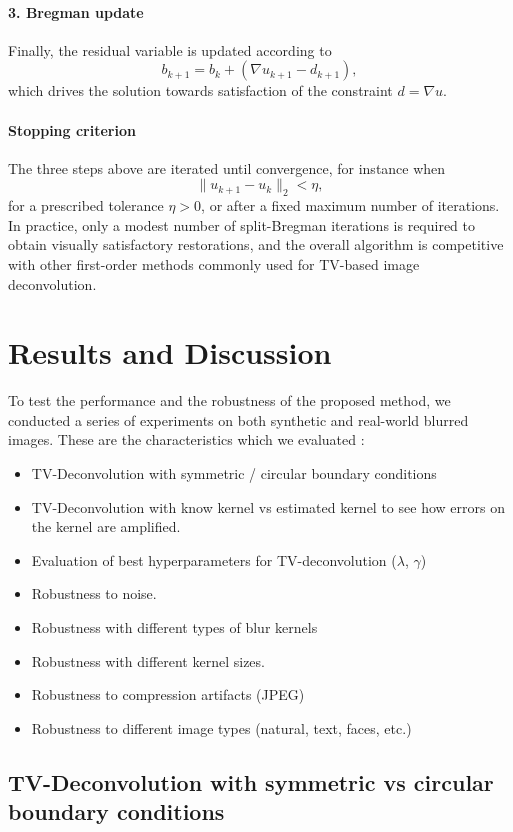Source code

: \documentclass[a4paper,11pt]{article}
\begin{document}
\paragraph{3. Bregman update}
Finally, the residual variable is updated according to
\[
b_{k+1}
=
b_k + (\nabla u_{k+1} - d_{k+1}),
\]
which drives the solution towards satisfaction of the constraint $d = \nabla u$.

\paragraph{Stopping criterion}
The three steps above are iterated until convergence, for instance when
\[
\|u_{k+1} - u_k\|_2 < \eta,
\]
for a prescribed tolerance $\eta>0$, or after a fixed maximum number of
iterations. In practice, only a modest number of split-Bregman iterations is
required to obtain visually satisfactory restorations, and the overall
algorithm is competitive with other first-order methods commonly used for
TV-based image deconvolution.



\section{Results and Discussion}
To test the performance and the robustness of the proposed method, we conducted a series of experiments on both synthetic and real-world blurred images. These are the characteristics which we evaluated : 
\begin{itemize}
    \item TV-Deconvolution with symmetric / circular boundary conditions
    \item TV-Deconvolution with know kernel vs estimated kernel to see how errors on the kernel are amplified.
    \item Evaluation of best hyperparameters for TV-deconvolution ($\lambda$, $\gamma$)
    \item Robustness to noise.
    \item Robustness with different types of blur kernels 
    \item Robustness with different kernel sizes.
    \item Robustness to compression artifacts (JPEG)
    \item Robustness to different image types (natural, text, faces, etc.)
\end{itemize}


\subsection{TV-Deconvolution with symmetric vs circular boundary conditions}
\end{document}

» WHAT IS NEEDED: Every line in the data that holds the string "types" should be returned.

» RESPONSE:
    \item Robustness with different types of blur kernels 
    \item Robustness to different image types (natural, text, faces, etc.)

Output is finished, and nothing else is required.